_Work request:_ Nothing in the entries may change when you repeat them, and no images may appear.

_Extracted entries:_
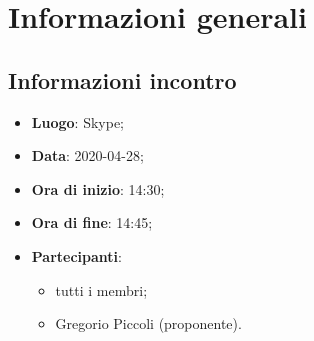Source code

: \section{Informazioni generali}
\subsection{Informazioni incontro}
\begin{itemize}
\item \textbf{Luogo}: Skype;
\item \textbf{Data}: 2020-04-28;
\item \textbf{Ora di inizio}: 14:30;
\item \textbf{Ora di fine}: 14:45;
\item \textbf{Partecipanti}:
	\begin{itemize}
		\item tutti i membri;
		\item Gregorio Piccoli (proponente).
	\end{itemize}
\end{itemize}

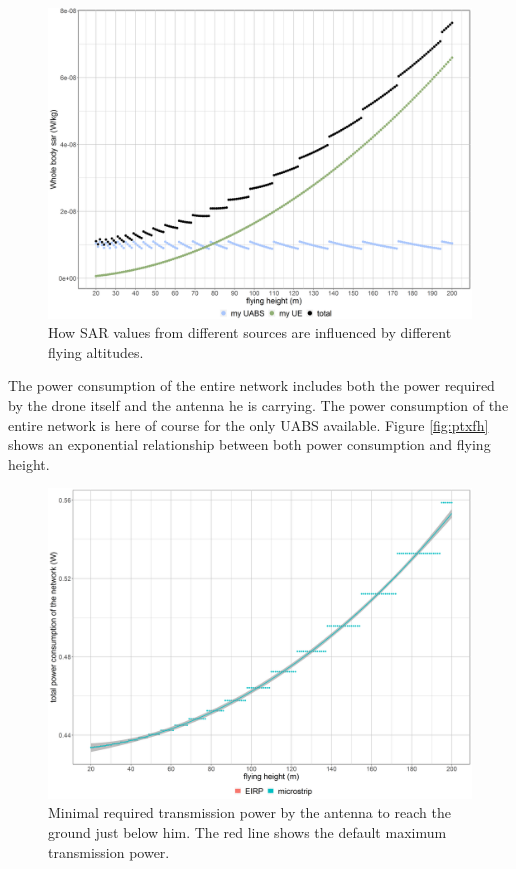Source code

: \begin{figure}[]
  \includegraphics[width=\textwidth]{../results/s1/fhvssar.png}
  \caption{How SAR values from different sources are influenced by different flying altitudes.}
  \label{fig:s1_fhsar}
\end{figure}

The power consumption of the entire network includes both the power required by the drone itself and the antenna he is carrying.
The power consumption of the entire network is here of course for the only \gls{UABS} available. Figure \ref{fig:ptxfh} shows an 
exponential relationship between both power consumption and flying height. 

\begin{figure}[t]
  \centering
  \includegraphics[width=\textwidth]{../results/s1/fhvspc.png}
  \caption{Minimal required transmission power by the antenna to reach the ground just below him. The red line shows the default maximum transmission power.}
  \label{fig:fhvspc}
\end{figure}

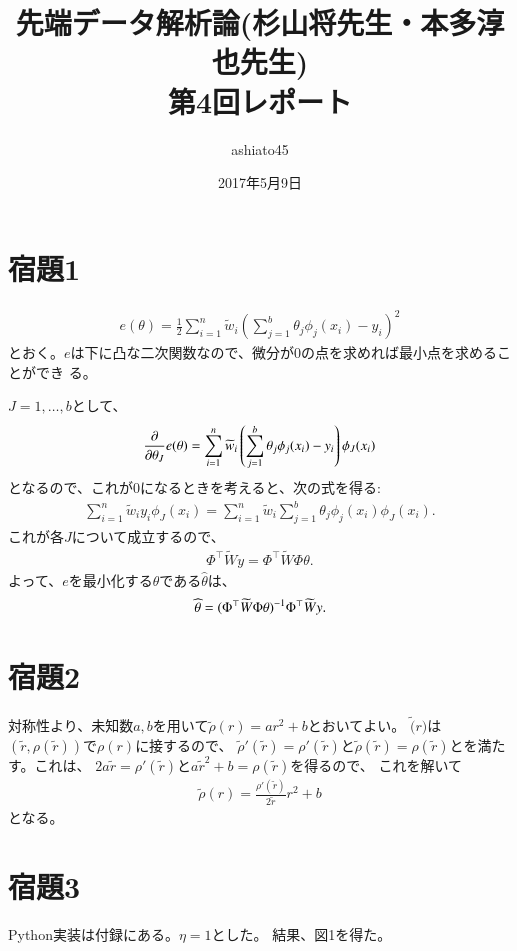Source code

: \documentclass[9pt]{ltjsarticle}
\title{先端データ解析論(杉山将先生・本多淳也先生)\\第4回レポート}
\author{ashiato45}
\date{2017年5月9日}
\begin{document}
\maketitle

\section*{宿題1}
\begin{align}
 e(\theta) = \frac{1}{2}\sum_{i=1}^n \tilde w_i 
\left(\sum_{j=1}^b \theta_j \phi_j(x_i) - y_i\right)^2
\end{align}
とおく。$e$は下に凸な二次関数なので、微分が0の点を求めれば最小点を求めることができ
る。

$J=1,\dots,b$として、
\begin{align}
 \frac{\partial}{\partial \theta_J}e(\theta) = 
\sum_{i=1}^n \widetilde w_i \left(\sum_{j=1}^b \theta_j\phi_j(x_i)-y_i\right)\phi_J(x_i)
\end{align}
となるので、これが0になるときを考えると、次の式を得る:
\begin{align}
 \sum_{i=1}^n \tilde w_i y_i \phi_J(x_i) = \sum_{i=1}^n \tilde w_i \sum_{j=1}^b \theta_j \phi_j(x_i)\phi_J(x_i).
\end{align}
これが各$J$について成立するので、
\begin{align}
 \Phi^\top \tilde W y = \Phi^\top \tilde W \Phi \theta.
\end{align}
よって、$e$を最小化する$\theta$である$\hat \theta$は、
\begin{align}
 \widehat \theta = (\Phi^\top \widetilde W \Phi \theta)^{-1} \Phi^\top \widetilde W y.
\end{align}


\section*{宿題2}
対称性より、未知数$a,b$を用いて$\tilde \rho(r)=ar^2+b$とおいてよい。
$\tilde(r)$は$(\tilde r, \rho(\tilde r))$で$\rho(r)$に接するので、
$\tilde \rho'(\tilde r)=\rho'(\tilde r)$と$\tilde \rho(\tilde
r)=\rho(\tilde r)$とを満たす。これは、
$2a\tilde r = \rho'(\tilde r)$と$a\tilde r^2+b=\rho(\tilde r)$を得るので、
これを解いて
\begin{align}
 \tilde \rho(r) = \frac{\rho'(\tilde r)}{2\tilde r}r^2 + b
\end{align}
となる。

\section*{宿題3}
Python実装は付録にある。$\eta = 1$とした。
結果、図1を得た。
\end{document}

_Task response:_
Source code

: \section{Informazioni generali}
\subsection{Informazioni incontro}
\begin{itemize}
\item \textbf{Luogo}: Skype;
\item \textbf{Data}: 2020-04-28;
\item \textbf{Ora di inizio}: 14:30;
\item \textbf{Ora di fine}: 14:45;
\item \textbf{Partecipanti}:
	\begin{itemize}
		\item tutti i membri;
		\item Gregorio Piccoli (proponente).
	\end{itemize}
\end{itemize}

Source code

: \begin{figure}[]
  \includegraphics[width=\textwidth]{../results/s1/fhvssar.png}
  \caption{How SAR values from different sources are influenced by different flying altitudes.}
  \label{fig:s1_fhsar}
\end{figure}

The power consumption of the entire network includes both the power required by the drone itself and the antenna he is carrying.
The power consumption of the entire network is here of course for the only \gls{UABS} available. Figure \ref{fig:ptxfh} shows an 
exponential relationship between both power consumption and flying height. 

\begin{figure}[t]
  \centering
  \includegraphics[width=\textwidth]{../results/s1/fhvspc.png}
  \caption{Minimal required transmission power by the antenna to reach the ground just below him. The red line shows the default maximum transmission power.}
  \label{fig:fhvspc}
\end{figure}

Source code

: \documentclass[9pt]{ltjsarticle}
\title{先端データ解析論(杉山将先生・本多淳也先生)\\第4回レポート}
\author{ashiato45}
\date{2017年5月9日}
\begin{document}
\maketitle

\section*{宿題1}
\begin{align}
 e(\theta) = \frac{1}{2}\sum_{i=1}^n \tilde w_i 
\left(\sum_{j=1}^b \theta_j \phi_j(x_i) - y_i\right)^2
\end{align}
とおく。$e$は下に凸な二次関数なので、微分が0の点を求めれば最小点を求めることができ
る。

$J=1,\dots,b$として、
\begin{align}
 \frac{\partial}{\partial \theta_J}e(\theta) = 
\sum_{i=1}^n \widetilde w_i \left(\sum_{j=1}^b \theta_j\phi_j(x_i)-y_i\right)\phi_J(x_i)
\end{align}
となるので、これが0になるときを考えると、次の式を得る:
\begin{align}
 \sum_{i=1}^n \tilde w_i y_i \phi_J(x_i) = \sum_{i=1}^n \tilde w_i \sum_{j=1}^b \theta_j \phi_j(x_i)\phi_J(x_i).
\end{align}
これが各$J$について成立するので、
\begin{align}
 \Phi^\top \tilde W y = \Phi^\top \tilde W \Phi \theta.
\end{align}
よって、$e$を最小化する$\theta$である$\hat \theta$は、
\begin{align}
 \widehat \theta = (\Phi^\top \widetilde W \Phi \theta)^{-1} \Phi^\top \widetilde W y.
\end{align}


\section*{宿題2}
対称性より、未知数$a,b$を用いて$\tilde \rho(r)=ar^2+b$とおいてよい。
$\tilde(r)$は$(\tilde r, \rho(\tilde r))$で$\rho(r)$に接するので、
$\tilde \rho'(\tilde r)=\rho'(\tilde r)$と$\tilde \rho(\tilde
r)=\rho(\tilde r)$とを満たす。これは、
$2a\tilde r = \rho'(\tilde r)$と$a\tilde r^2+b=\rho(\tilde r)$を得るので、
これを解いて
\begin{align}
 \tilde \rho(r) = \frac{\rho'(\tilde r)}{2\tilde r}r^2 + b
\end{align}
となる。

\section*{宿題3}
Python実装は付録にある。$\eta = 1$とした。
結果、図1を得た。
\end{document}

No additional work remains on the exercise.